*HOW TO COMPLETE THIS TASK*
Return every line of the material exactly.

*DATA IN THIS EXERCISE*
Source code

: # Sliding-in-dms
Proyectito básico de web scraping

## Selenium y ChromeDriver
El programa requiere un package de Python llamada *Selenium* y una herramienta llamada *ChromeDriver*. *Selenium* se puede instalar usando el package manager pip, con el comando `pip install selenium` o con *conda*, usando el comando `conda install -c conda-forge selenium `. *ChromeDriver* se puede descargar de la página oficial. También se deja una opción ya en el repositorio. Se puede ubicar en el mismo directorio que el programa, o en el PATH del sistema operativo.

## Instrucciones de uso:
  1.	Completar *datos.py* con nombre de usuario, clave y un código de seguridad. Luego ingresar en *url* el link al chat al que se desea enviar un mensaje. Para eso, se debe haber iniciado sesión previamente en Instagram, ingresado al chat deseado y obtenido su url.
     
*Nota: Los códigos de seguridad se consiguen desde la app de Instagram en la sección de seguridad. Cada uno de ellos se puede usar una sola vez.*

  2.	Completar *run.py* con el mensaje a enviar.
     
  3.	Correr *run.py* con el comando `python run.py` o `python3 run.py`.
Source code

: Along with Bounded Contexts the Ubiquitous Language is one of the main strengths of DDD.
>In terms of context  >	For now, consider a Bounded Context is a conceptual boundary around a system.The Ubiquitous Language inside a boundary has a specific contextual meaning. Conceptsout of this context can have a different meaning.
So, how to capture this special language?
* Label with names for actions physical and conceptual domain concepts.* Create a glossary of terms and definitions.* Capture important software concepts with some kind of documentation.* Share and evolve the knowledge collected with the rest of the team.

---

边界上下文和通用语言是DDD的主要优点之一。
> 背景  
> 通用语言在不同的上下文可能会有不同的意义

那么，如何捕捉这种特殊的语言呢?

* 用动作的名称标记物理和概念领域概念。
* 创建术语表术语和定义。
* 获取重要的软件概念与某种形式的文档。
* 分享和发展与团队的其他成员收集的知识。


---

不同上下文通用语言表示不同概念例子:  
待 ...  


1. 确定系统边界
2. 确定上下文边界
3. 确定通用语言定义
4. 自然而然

*RESULT OF THE TASK*
Source code

: # Sliding-in-dms
Proyectito básico de web scraping

## Selenium y ChromeDriver
El programa requiere un package de Python llamada *Selenium* y una herramienta llamada *ChromeDriver*. *Selenium* se puede instalar usando el package manager pip, con el comando `pip install selenium` o con *conda*, usando el comando `conda install -c conda-forge selenium `. *ChromeDriver* se puede descargar de la página oficial. También se deja una opción ya en el repositorio. Se puede ubicar en el mismo directorio que el programa, o en el PATH del sistema operativo.

## Instrucciones de uso:
  1.	Completar *datos.py* con nombre de usuario, clave y un código de seguridad. Luego ingresar en *url* el link al chat al que se desea enviar un mensaje. Para eso, se debe haber iniciado sesión previamente en Instagram, ingresado al chat deseado y obtenido su url.
     
*Nota: Los códigos de seguridad se consiguen desde la app de Instagram en la sección de seguridad. Cada uno de ellos se puede usar una sola vez.*

  2.	Completar *run.py* con el mensaje a enviar.
     
  3.	Correr *run.py* con el comando `python run.py` o `python3 run.py`.
Source code

: Along with Bounded Contexts the Ubiquitous Language is one of the main strengths of DDD.
>In terms of context  >	For now, consider a Bounded Context is a conceptual boundary around a system.The Ubiquitous Language inside a boundary has a specific contextual meaning. Conceptsout of this context can have a different meaning.
So, how to capture this special language?
* Label with names for actions physical and conceptual domain concepts.* Create a glossary of terms and definitions.* Capture important software concepts with some kind of documentation.* Share and evolve the knowledge collected with the rest of the team.

---

边界上下文和通用语言是DDD的主要优点之一。
> 背景  
> 通用语言在不同的上下文可能会有不同的意义

那么，如何捕捉这种特殊的语言呢?

* 用动作的名称标记物理和概念领域概念。
* 创建术语表术语和定义。
* 获取重要的软件概念与某种形式的文档。
* 分享和发展与团队的其他成员收集的知识。


---

不同上下文通用语言表示不同概念例子:  
待 ...  


1. 确定系统边界
2. 确定上下文边界
3. 确定通用语言定义
4. 自然而然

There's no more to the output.